According to Dr. Rachel Tyndale at the University of Toronto, the unfortunate truth is that the better a person is at metabolically inactivating nicotine, the more they need cigarettes and the harder it will be for them to quit the life-shortening, cancer-causing dependence.

"An enzyme expressed in the liver called CYP2A6 is involved in the metabolic inactivation of nicotine," says Dr. Tyndale. "There is a wide range of activity for this enzyme: from having no active copies at all, right up to those who have inherited multiple copies of the gene."

Smokers who have high CYP2A6 enzymatic activity neutralize nicotine quickly, creating cravings for more cigarettes to avoid tobacco withdrawal.

Dr. Tyndale leads a four-year, CIHR-funded project to investigate the origins of addiction among adolescents. She will be comparing biological data gathered by Dr. Jennifer O'Loughlin of the University of Montreal with data from Finnish studies led by Dr. Jaakko Kaprio. In doing so, Dr. Tyndale hopes to improve understanding of the biological mechanisms that stack the odds of becoming - and staying - addicted.
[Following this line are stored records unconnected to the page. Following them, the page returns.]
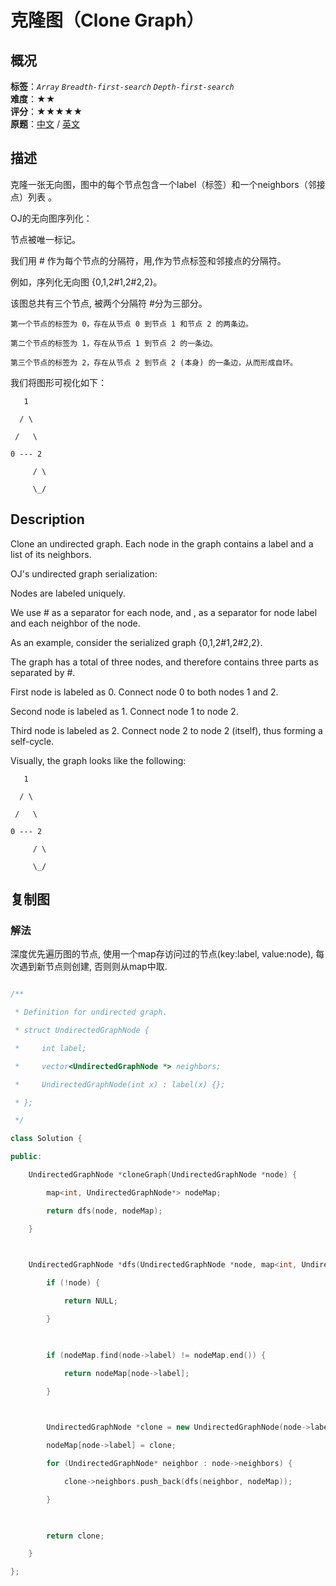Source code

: # 克隆图（Clone Graph）
## 概况
**标签**：*`Array`*  *`Breadth-first-search`*  *`Depth-first-search`*<br>
**难度**：★★<br>
**评分**：★★★★★<br>
**原题**：[中文](https://leetcode-cn.com/problems/clone-graph) / [英文](https://leetcode.com/problems/clone-graph)
## 描述

克隆一张无向图，图中的每个节点包含一个label（标签）和一个neighbors（邻接点）列表 。



OJ的无向图序列化：



节点被唯一标记。



我们用 # 作为每个节点的分隔符，用,作为节点标签和邻接点的分隔符。



例如，序列化无向图 {0,1,2#1,2#2,2}。



该图总共有三个节点, 被两个分隔符 #分为三部分。





	第一个节点的标签为 0，存在从节点 0 到节点 1 和节点 2 的两条边。

	第二个节点的标签为 1，存在从节点 1 到节点 2 的一条边。

	第三个节点的标签为 2，存在从节点 2 到节点 2 (本身) 的一条边，从而形成自环。





我们将图形可视化如下：



       1

      / \

     /   \

    0 --- 2

         / \

         \_/



## Description

Clone an undirected graph. Each node in the graph contains a label and a list of its neighbors.









OJ's undirected graph serialization:





Nodes are labeled uniquely.





We use # as a separator for each node, and , as a separator for node label and each neighbor of the node.









As an example, consider the serialized graph {0,1,2#1,2#2,2}.







The graph has a total of three nodes, and therefore contains three parts as separated by #.



First node is labeled as 0. Connect node 0 to both nodes 1 and 2.

Second node is labeled as 1. Connect node 1 to node 2.

Third node is labeled as 2. Connect node 2 to node 2 (itself), thus forming a self-cycle.









Visually, the graph looks like the following:



       1

      / \

     /   \

    0 --- 2

         / \

         \_/





## 复制图

### 解法

深度优先遍历图的节点, 使用一个map存访问过的节点(key:label, value:node), 每次遇到新节点则创建, 否则则从map中取.

```c++

/**

 * Definition for undirected graph.

 * struct UndirectedGraphNode {

 *     int label;

 *     vector<UndirectedGraphNode *> neighbors;

 *     UndirectedGraphNode(int x) : label(x) {};

 * };

 */

class Solution {

public:

    UndirectedGraphNode *cloneGraph(UndirectedGraphNode *node) {

        map<int, UndirectedGraphNode*> nodeMap;

        return dfs(node, nodeMap);

    }

    

    UndirectedGraphNode *dfs(UndirectedGraphNode *node, map<int, UndirectedGraphNode*> &nodeMap) {

        if (!node) {

            return NULL;

        }

        

        if (nodeMap.find(node->label) != nodeMap.end()) {

            return nodeMap[node->label];

        }

        

        UndirectedGraphNode *clone = new UndirectedGraphNode(node->label);

        nodeMap[node->label] = clone;

        for (UndirectedGraphNode* neighbor : node->neighbors) {

            clone->neighbors.push_back(dfs(neighbor, nodeMap));

        }

        

        return clone;

    }

};

```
"Because addiction occurs principally in adolescence, a lot of our focus is there," says Dr. Tyndale. "We're looking at the timeframe between when people first become smokers to when they stop smoking, following that up in the O'Loughlin cohort, which has tracked 1,200 participants through adolescence and is in the midst of doing the measurements at age 25."

Dr. Tyndale will compare the Canadian findings against results from the Finnish studies, which have looked at thousands of individuals for several decades. "We want to look at the robustness of some genetic and biomarker signals within the Finnish cohorts and examine these in the Canadian cohort. That gives us a handle on how strong a genetic signal is and if it's strong across different environments."

Ultimately, her research is aimed at enabling a more personalized approach to treating addiction. And that is where genetic factors come into play.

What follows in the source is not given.